8-K 1 d76160d8k.htm 8-K 8-K

 

 

UNITED STATES

SECURITIES AND EXCHANGE COMMISSION

Washington, D.C. 20549

 

 

FORM 8-K

 

 

CURRENT REPORT

Pursuant to Section 13 or 15(d) of the

Securities Exchange Act of 1934

Date of Report (Date of earliest event reported): July 7, 2015

 

 

SEARS HOLDINGS CORPORATION

(Exact name of registrant as specified in its charter)

 

Delaware   000-51217, 001-36693   20-1920798

(State or Other Jurisdiction

of Incorporation)

 

(Commission

File Number)

 

(IRS Employer

Identification No.)

 

3333 Beverly Road

Hoffman Estates, Illinois

  60179
(Address of principal executive offices)   (Zip code)

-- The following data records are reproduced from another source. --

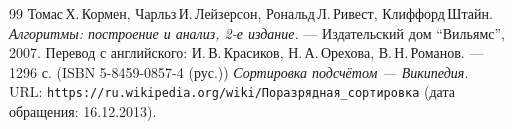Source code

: \begin{thebibliography}{99}
Томас\,Х.\,Кормен, Чарльз\,И.\,Лейзерсон, Рональд\,Л.\,Ривест, Клиффорд\,Штайн.
{\itshape Алгоритмы: построение и анализ, 2-е издание.} --- Издательский дом \enquote{Вильямс}, 2007. Перевод с английского: И.\,В.\,Красиков, Н.\,А.\,Орехова, В.\,Н.\,Романов. --- 1296 с. (ISBN 5-8459-0857-4 (рус.))
{\itshape Сортировка подсчётом — Википедия.} \\URL: \texttt{https://ru.wikipedia.org/wiki/Поразрядная\_сортировка} (дата обращения: 16.12.2013).
\end{thebibliography}
\pagebreak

Registrant’s telephone number, including area code: (847) 286-2500

 

(Former name or former address, if changed since last report): Not Applicable

Check the appropriate box below if the Form 8-K filing is intended to simultaneously satisfy the filing obligation of the registrant under any of the following provisions (see General Instruction A.2. below):

 

¨ Written communications pursuant to Rule 425 under the Securities Act (17 CFR 230.425)

 

¨ Soliciting material pursuant to Rule 14a-12 under the Exchange Act (17 CFR 240.14a-12)

 

¨ Pre-commencement communications pursuant to Rule 14d-2(b) under the Exchange Act (17 CFR 240.14d-2(b))

 

¨ Pre-commencement communications pursuant to Rule 13e-4(c) under the Exchange Act (17 CFR 240.13e-4(c))

 

 

 


Explanatory Note

On July 7, 2015, Sears Holdings Corporation (“Sears Holdings”) completed the previously announced transactions in which it sold 234 of its owned properties, one of its ground leased properties and its fifty percent (50%) joint venture interests in 31 properties owned by three joint ventures (the “Joint Ventures”) to Seritage Growth Properties, L.P, a Delaware limited partnership (“Operating Partnership”) and the operating subsidiary of the recently formed Seritage Growth Properties, a Maryland real estate investment trust (“Seritage Growth”), for cash proceeds of $2.72 billion, with the substantial majority of such properties being leased back to Sears Holdings (the “Transaction”). The Transaction was partially financed through the distribution of subscription rights to purchase Class A common shares of beneficial interest, par value $0.01 per share (the “Class A common shares”), to holders of shares of common stock of Sears Holdings (the “Rights Offering”). Additional financing for the Transaction was generated through private placements of Class A common shares to subsidiaries of Simon Property Group, Inc. (“Simon”) and General Growth Properties, Inc. (“GGP”), as well as agreements with ESL Partners, L.P. and Edward S. Lampert (together with ESL Partners, L.P., “ESL”) and Fairholme Capital Management L.L.C. (“Fairholme”) to exchange a portion of their subscription rights and the exercise price therefor for, in the case of ESL, limited partnership units of Operating Partnership and Class B non-economic common shares of beneficial interest, par value $0.01 per share (the “Class B non-economic shares”), and, in the case of Fairholme, Class C non-voting common shares of beneficial interest, par value $0.01 per share (the “Class C non-voting shares”).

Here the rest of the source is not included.